From mathematical point of view, a tensor is a geometric object that maps geometric vectors, scalars, and other similar objects in a multi-linear manner to a resulting tensor. In other words, a tensor is a generalized matrix that can be of order 1-D or vector, 2-D array or matrix, 3-D matrix of shape as cube numbers, 0-D matrix (single digit) or a structure of larger dimensions that is difficult to represent. The dimension of the tensor is called its rank. The TPU is an integrated circuit of ASIC (application-specific integrated circuit) type primarily intended to accelerate calculations in AI (Artificial Intelligence) and was designed and developed by Google, mainly used in ML (Machine Learning) and DL (Deep

Learning) applications by using TensorFlow as a programming framework that provides various tools and libraries. In essence a TPU processes geometric objects that describe linear relations between geometric vectors, scalars, and other tensors [5]. The TPU is able to perform 4 Trillion Operations Per Second (TOPS), running only on 0.5 watts of power for each TOPS. The TPU is owned by Google and is not commercially distributed.

#### D. When to use CPUs

The main feature of CPUs is reflected in the fact that these machines are very easy to program and that they support any programming framework. For example, you can program them in C / C ++, Java, Python or another programming language. In this manner it is possible in very short time to create relatively efficient small programs. But when we solve problems in ML applications and you want to run large models and large data sets then the total execution time for ML training will be inadmissible long.

### E. When to use GPUs

GPUs are special function integrated circuits commonly intended for processing image and video information. The GPU is usually composed of numerous simpler processing units in comparison to CPU. These processing units are designed for fast parallel pixel processing of images and videos. Let note that for GPUs programming special languages such as CUDA and OpenCL are used, what in fact limit their flexibility in comparison to CPUs.

# F. When to use TPUs

TPUs as integrated circuits (ICs) have been intentionally designed to provide very fast execution of calculations that we meet in AI applications. These ICs perform very fast dense vector and matrix computations and are intended for running very fast program based on TensorFlow. As specialized ICs their flexibility in comparison to CPUs and GPUs is lower when some control- and data-oriented applications are considered. In other words, it only makes sense to use TPUs when the user models applications based on TensorFlow operations.

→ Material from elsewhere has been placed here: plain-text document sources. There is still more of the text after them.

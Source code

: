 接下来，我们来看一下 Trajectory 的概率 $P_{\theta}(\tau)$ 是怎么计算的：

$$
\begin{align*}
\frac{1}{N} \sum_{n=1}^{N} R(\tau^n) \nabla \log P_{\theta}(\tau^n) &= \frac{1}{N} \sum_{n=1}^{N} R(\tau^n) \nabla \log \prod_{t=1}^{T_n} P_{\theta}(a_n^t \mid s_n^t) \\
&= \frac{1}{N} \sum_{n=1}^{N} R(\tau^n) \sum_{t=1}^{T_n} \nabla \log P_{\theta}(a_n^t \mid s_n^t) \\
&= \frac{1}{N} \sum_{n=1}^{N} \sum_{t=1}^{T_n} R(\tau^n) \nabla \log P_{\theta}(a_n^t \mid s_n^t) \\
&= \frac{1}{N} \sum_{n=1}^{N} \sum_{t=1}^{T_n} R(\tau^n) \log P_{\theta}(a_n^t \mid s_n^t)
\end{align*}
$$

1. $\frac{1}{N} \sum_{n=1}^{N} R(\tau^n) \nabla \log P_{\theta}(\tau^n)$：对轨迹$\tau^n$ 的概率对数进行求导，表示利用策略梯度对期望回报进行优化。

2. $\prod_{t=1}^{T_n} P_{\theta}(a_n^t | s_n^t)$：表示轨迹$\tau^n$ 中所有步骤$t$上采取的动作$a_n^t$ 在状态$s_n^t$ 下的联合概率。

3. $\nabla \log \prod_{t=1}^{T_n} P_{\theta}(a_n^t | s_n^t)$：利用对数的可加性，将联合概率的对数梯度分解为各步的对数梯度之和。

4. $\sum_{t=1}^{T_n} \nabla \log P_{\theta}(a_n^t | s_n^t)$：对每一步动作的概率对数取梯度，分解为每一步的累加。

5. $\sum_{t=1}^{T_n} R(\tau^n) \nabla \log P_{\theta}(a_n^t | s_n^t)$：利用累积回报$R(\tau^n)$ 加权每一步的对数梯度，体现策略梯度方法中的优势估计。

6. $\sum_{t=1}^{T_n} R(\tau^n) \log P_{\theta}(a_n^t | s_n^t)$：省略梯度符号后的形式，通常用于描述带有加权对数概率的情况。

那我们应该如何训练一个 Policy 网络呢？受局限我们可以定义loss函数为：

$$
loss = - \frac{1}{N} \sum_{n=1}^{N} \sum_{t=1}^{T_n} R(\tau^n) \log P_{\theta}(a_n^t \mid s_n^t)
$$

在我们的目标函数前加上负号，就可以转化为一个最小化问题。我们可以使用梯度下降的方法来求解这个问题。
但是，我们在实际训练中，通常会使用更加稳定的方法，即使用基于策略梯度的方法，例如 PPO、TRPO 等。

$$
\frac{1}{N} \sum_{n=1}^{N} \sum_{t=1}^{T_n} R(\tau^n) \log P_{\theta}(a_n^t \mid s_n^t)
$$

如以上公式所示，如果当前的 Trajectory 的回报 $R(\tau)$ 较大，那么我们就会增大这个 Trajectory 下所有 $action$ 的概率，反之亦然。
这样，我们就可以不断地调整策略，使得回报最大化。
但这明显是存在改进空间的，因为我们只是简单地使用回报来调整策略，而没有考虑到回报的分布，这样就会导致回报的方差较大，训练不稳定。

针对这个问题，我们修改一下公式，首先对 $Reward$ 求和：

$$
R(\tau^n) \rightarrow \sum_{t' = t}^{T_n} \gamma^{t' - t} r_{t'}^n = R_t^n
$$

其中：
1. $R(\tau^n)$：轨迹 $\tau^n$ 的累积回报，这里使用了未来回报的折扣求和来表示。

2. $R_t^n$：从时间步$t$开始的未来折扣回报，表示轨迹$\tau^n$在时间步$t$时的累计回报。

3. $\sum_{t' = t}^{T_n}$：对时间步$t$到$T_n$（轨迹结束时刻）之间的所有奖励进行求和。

# G. Memory Subsystem Architecture of CPU, GPU and TPU and Compute Primitive

The organization of the memory subsystem and compute primitive for all three previously mentioned processing units is presented in Fig. 4.

# H. Typical Technical Characteristics of CPU, GPU and TPU

### CPU:

- 1x1 data unit (dimension).
- Instruction execution is characterized by low latency.

- Arithmetic operations are executed in sequential order (for instance, the multiplication [5,4,6] \* [3,7,2] = [15,28,12]) =>



Fig. 4. Memory subsystem architecture for CPU, GPU and TPU and compute primitive

If for one multiplication is needed 2ns then the total execution time for three multiplications is 2ns+2ns+2ns = 6ns.

- CPU (superscalar and super-pipeline) can issue and execute several operations per cycle (performance)
- A CPU as multifunctional unit is designed to solve very large kind of computational problems. The memory subsystem (including primary and secondary storage) is designed to be near optimal for any general programming problem (purpose).
- As general purpose machine the CPU is intended to solve any programming problem (usage).

# GPU:

- 1xN data units (dimensions).
- Program execution characterizes high throughput.
- Arithmetic operations are executed in sequential order (for instance the multiplication [5,4,6] \* [3,7,2] = [15,28,12]) => If for one multiplication is needed 2ns then the total execution time for all three multiplications is 2ns only, what means that 3 multiplication happens at the same time in parallel.
- Depending of its hardware structure the GPU can execute several thousands of operations per cycle.
- As special designed processor the GPU is primarily intended to accelerate rendering tasks in graphics, ML models and inheritance, and programming problems that characterize parallelism of SIMD type.

### TPU:

- N X N data units (dimensions).
- TPU can execute up to 1.28\*10<sup>5</sup> operations per cycle.
- As a coprocessor unit, the TPU is intended to accelerate execution of DL tasks and uses TensorFlow framework. Up to nowadays, compilers for general purpose programming have not been developed yet, so significant errors are needed to perform general programming on TPU.
- The TPU is suitable for ML model training and inheritance (using TensorFlow model).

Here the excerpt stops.